I look at her then, seeing the truth in her eyes. “I never walked away because of racing, Lola. It was always you. I always wanted you. But I had to protect my career, and I… I couldn’t drag you into that mess.”

She’s quiet for a long moment, processing. Then she asks, “Why now? Why tell me this now?”

“Because I’m tired of secrets,” I say, my voice stronger now. “Because you deserve the truth. And because… because I love you, Lola. All of you. And I want you to know all of me. The good and the bad.”

Lola looks out over the city lights, then back at me. There are tears in her eyes, but she’s smiling. “Thank you for telling me,” she says. “It doesn’t change how I feel about you, Cole. If anything, it makes me love you more.”

I pull her close, relief washing over me. “I’m sorry,” I murmur into her hair. “I’m sorry for everything.”

She leans back, meeting my gaze. “No more secrets?”

I nod, feeling lighter than I have in years. “No more secrets. Just us, facing whatever comes next. Together.”

Lola smiles, and it’s like the sun breaking through clouds. “Together,” she agrees.

CHAPTER TWENTY- THREE

LOLA

The smellof fresh paint hits me like a love potion, a heady cocktail of chemicals and possibilities that makes my heart do backflips. It mingles with the faint aroma of Cole’s cologne, which seems to have taken up permanent residence in every nook and cranny of this house, wrapping around me like a warm hug.

His house. Our house?

When did his house start feeling like home? When did he start feeling like… everything?

I shake my head, but this time, it’s more of a dreamy sway. There’s no point trying to banish thoughts of his touch or the warmth of his lips against my forehead or the way his eyes went all soft and melty when he called me his “partner” during that post-race interview. Those memories are tattooed on my heart now.

Maybe I am an idiot, but what a glorious idiot to be. Sure, it started as an act, a carefully crafted illusion to sell a narrative and appease sponsors. But now? Now, it feels as real as the paint dripping from my brush.

The truth sings in the back of my mind, a happy little tune that makes me want to dance. It’s not all an act anymore.Something real is blooming between us, a spark of connection that’s setting off fireworks in my chest and making my heart do the cha-cha.
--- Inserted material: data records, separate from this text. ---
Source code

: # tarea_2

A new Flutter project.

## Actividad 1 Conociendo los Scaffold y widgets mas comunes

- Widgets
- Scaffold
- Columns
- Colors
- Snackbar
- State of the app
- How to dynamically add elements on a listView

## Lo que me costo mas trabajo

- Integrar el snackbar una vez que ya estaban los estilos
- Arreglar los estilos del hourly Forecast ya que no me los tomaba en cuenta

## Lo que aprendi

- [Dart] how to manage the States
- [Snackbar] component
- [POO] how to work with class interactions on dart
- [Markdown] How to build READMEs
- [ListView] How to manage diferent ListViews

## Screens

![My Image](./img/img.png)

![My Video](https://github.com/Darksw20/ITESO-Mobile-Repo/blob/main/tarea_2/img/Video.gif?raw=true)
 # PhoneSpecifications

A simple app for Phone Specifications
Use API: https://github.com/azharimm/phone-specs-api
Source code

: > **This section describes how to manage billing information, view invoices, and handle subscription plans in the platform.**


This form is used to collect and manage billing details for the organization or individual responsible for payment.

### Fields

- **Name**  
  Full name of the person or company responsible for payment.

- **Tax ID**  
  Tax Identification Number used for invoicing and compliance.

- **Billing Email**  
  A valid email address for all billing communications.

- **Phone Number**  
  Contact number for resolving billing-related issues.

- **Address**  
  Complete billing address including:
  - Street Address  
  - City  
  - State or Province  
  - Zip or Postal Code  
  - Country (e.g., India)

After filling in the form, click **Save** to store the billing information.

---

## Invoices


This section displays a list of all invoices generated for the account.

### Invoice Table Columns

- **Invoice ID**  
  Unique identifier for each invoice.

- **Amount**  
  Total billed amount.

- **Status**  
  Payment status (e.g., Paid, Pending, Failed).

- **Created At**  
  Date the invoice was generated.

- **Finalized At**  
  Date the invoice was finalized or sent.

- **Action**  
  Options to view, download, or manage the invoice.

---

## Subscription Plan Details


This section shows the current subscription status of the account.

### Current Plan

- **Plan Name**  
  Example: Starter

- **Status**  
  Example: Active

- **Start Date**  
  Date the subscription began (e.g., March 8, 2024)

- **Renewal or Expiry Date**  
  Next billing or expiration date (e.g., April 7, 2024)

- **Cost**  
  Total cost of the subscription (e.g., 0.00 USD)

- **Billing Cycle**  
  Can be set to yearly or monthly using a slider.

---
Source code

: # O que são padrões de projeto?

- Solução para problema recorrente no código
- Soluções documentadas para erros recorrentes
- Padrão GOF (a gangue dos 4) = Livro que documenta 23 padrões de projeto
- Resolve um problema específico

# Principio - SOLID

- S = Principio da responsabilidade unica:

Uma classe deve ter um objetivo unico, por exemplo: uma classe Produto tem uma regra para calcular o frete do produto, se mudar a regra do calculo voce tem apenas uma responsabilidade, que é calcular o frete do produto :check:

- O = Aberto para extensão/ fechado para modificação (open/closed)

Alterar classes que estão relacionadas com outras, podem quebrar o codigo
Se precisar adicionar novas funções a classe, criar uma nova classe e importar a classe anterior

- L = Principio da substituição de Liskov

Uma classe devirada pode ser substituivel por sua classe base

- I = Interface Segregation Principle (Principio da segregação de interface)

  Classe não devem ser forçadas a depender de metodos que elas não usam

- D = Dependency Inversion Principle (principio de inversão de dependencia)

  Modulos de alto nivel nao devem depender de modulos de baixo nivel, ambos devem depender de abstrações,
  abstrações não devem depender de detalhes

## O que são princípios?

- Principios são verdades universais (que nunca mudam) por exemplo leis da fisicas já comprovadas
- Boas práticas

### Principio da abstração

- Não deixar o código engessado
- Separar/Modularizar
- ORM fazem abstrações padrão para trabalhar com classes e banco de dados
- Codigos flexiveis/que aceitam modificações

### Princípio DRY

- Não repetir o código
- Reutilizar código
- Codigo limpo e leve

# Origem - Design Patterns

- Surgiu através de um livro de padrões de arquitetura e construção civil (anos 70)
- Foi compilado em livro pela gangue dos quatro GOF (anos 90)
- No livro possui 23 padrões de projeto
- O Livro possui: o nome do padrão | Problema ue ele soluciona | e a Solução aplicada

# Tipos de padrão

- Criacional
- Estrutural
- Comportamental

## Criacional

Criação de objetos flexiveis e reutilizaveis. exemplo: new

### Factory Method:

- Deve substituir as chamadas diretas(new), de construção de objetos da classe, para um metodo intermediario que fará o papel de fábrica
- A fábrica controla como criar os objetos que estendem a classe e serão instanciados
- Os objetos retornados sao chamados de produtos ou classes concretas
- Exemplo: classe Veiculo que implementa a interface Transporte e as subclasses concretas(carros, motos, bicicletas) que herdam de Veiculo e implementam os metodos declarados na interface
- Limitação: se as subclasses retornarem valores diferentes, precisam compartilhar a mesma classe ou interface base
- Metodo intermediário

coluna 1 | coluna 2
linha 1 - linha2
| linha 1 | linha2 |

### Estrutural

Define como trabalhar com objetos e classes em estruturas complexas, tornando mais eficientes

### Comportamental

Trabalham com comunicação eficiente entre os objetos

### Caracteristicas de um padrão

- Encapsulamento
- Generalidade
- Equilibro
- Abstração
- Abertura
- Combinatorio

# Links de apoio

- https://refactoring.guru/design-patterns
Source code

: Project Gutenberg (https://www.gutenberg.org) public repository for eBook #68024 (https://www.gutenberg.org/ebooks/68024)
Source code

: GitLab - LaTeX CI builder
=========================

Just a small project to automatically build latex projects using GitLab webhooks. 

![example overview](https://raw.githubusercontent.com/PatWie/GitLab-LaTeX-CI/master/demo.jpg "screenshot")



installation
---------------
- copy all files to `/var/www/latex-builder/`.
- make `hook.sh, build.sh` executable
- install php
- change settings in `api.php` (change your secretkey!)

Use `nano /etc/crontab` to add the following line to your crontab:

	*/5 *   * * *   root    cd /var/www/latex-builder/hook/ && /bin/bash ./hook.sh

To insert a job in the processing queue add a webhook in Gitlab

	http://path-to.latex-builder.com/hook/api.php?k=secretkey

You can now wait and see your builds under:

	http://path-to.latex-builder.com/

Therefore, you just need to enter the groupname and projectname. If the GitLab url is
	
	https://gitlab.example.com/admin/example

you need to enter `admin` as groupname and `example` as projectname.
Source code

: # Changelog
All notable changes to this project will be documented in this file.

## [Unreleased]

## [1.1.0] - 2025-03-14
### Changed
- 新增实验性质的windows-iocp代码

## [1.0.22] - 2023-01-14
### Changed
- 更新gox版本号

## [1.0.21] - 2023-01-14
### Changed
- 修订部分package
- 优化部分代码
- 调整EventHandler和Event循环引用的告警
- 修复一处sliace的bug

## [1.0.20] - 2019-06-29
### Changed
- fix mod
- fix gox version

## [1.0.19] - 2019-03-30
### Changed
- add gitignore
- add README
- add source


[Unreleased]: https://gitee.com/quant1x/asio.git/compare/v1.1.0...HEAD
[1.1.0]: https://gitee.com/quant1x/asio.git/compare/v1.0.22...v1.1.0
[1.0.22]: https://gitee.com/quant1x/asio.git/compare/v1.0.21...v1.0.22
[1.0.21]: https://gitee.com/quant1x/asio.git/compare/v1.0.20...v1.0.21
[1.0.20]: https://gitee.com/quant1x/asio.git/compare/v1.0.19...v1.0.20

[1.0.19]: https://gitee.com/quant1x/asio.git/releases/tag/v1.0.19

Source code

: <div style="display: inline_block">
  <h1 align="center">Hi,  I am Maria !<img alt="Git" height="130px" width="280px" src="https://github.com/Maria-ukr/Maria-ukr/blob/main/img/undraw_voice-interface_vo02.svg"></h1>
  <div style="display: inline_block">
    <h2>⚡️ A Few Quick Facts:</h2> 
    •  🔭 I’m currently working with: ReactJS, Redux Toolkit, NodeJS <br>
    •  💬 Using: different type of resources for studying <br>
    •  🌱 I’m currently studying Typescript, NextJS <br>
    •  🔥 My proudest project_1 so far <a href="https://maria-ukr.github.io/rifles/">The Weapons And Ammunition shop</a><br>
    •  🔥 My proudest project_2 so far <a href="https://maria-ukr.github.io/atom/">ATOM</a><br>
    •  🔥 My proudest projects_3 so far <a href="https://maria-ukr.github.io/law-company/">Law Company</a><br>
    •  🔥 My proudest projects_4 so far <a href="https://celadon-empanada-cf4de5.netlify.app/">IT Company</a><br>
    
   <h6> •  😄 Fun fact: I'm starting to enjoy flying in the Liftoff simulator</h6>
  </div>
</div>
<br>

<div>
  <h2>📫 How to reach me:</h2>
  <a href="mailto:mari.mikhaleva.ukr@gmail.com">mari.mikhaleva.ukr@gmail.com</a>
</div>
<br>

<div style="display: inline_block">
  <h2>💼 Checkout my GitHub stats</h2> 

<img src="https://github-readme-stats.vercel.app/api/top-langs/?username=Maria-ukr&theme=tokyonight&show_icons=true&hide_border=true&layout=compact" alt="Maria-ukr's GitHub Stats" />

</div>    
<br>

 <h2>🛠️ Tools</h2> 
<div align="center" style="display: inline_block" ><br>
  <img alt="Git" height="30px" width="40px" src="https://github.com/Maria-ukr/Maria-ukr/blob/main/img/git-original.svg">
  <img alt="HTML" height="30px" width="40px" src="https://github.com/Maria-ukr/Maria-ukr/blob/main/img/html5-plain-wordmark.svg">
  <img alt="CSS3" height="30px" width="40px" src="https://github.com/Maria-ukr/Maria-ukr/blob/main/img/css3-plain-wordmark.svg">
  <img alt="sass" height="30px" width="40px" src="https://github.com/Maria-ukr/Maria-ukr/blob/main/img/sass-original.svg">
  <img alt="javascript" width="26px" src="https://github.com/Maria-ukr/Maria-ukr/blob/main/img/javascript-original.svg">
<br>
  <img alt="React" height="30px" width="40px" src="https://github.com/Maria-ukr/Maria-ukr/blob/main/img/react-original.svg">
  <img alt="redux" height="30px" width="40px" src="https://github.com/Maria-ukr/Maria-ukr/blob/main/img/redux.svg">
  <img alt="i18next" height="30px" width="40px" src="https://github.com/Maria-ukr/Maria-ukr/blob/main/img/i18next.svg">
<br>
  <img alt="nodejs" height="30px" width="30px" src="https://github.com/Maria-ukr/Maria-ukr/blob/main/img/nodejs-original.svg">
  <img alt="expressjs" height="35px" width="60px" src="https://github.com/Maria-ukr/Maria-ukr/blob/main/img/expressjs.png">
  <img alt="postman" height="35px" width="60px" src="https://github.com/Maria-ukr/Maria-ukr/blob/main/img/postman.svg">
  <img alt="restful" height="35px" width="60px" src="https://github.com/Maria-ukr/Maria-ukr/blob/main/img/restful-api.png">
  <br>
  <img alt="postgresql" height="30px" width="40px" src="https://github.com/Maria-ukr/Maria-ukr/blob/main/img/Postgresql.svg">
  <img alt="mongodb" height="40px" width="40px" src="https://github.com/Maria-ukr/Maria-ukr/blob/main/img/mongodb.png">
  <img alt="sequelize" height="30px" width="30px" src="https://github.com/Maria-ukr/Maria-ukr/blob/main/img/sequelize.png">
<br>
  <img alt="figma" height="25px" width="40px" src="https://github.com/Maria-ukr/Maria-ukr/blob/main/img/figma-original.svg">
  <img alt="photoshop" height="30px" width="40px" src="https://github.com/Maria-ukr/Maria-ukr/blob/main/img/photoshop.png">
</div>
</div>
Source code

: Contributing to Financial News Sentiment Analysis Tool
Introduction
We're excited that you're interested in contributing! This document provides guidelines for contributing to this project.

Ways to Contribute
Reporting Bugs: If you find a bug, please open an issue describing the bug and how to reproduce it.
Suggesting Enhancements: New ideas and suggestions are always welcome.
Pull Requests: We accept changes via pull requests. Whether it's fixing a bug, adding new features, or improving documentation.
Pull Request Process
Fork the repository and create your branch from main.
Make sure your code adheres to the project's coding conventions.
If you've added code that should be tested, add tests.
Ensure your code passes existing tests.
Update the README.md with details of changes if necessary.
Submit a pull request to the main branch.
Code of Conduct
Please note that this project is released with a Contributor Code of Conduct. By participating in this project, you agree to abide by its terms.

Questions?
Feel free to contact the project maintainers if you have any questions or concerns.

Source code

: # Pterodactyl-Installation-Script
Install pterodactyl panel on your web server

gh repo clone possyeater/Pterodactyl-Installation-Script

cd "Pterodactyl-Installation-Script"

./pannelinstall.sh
I dip the paintbrush into the can, a vibrant shade of pink aptly namedLucky 13. It feels like destiny. I’d found it at the hardware store earlier today, the paint chip practically winking at me from the display of color swatches.

“This one,” I’d told the salesclerk, grinning like I’d won the lottery. “I’ll take this one. And a gallon of your finest primer. That minimalist white’s gotta go.”

Now, standing in the middle of Cole’s soon-to-be-not-so-sterile guest room, a roller in one hand and a paintbrush in the other, I feel a surge of giddy excitement. Cole’s at a meeting with his sponsors, leaving me alone to transform his house.

The first stroke of pink against the pristine white wall feels like writing a love letter. It’s a declaration of… something. Hope? Love? The future? Whatever it is, it’s making my insides feel as fizzy as a glass of champagne.

As the color spreads, transforming the room from a sterile white box into something warmer, more vibrant, more us, a bubble of laughter escapes me. What am I doing? This is crazy. I’m falling for him. Again. And you know what? It feels amazing.

Sure, there are memories of the past, of heartbreak and whispers. But they feel distant now, like watching storm clouds from inside a cozy, love-filled bubble.

This might have started as a job, a contract, a temporary escape from reality. But now? Now, it feels like the beginning of something wonderful, something long overdue.

And you know what? I’m ready for it. Bring it on, Cole Lawson. Let’s paint this town, and your house, pink with love.

As I’m putting the finishing touches on my pink masterpiece, my phone buzzes on the windowsill. Cole’s name flashes on the screen, and my heart does a little salsa dance in my chest.

Get it together, Lola. You’re a grown woman, not a lovesick teenager.

But who am I kidding? I dive for the phone like it’s the checkered flag at the Indy 500.

“Hey, Lawson,” I answer, aiming for casual and landing somewhere between breathless and giggly. Nailed it.

“Hey, Lola.” His voice, even through the phone, sends shivers down my spine. It’s like warm honey drizzled over my soul. Is that even a thing? Who cares? I’m high on paint fumes and love.

“How’s the redecorating going?” he asks, with a hint of amusement in his voice.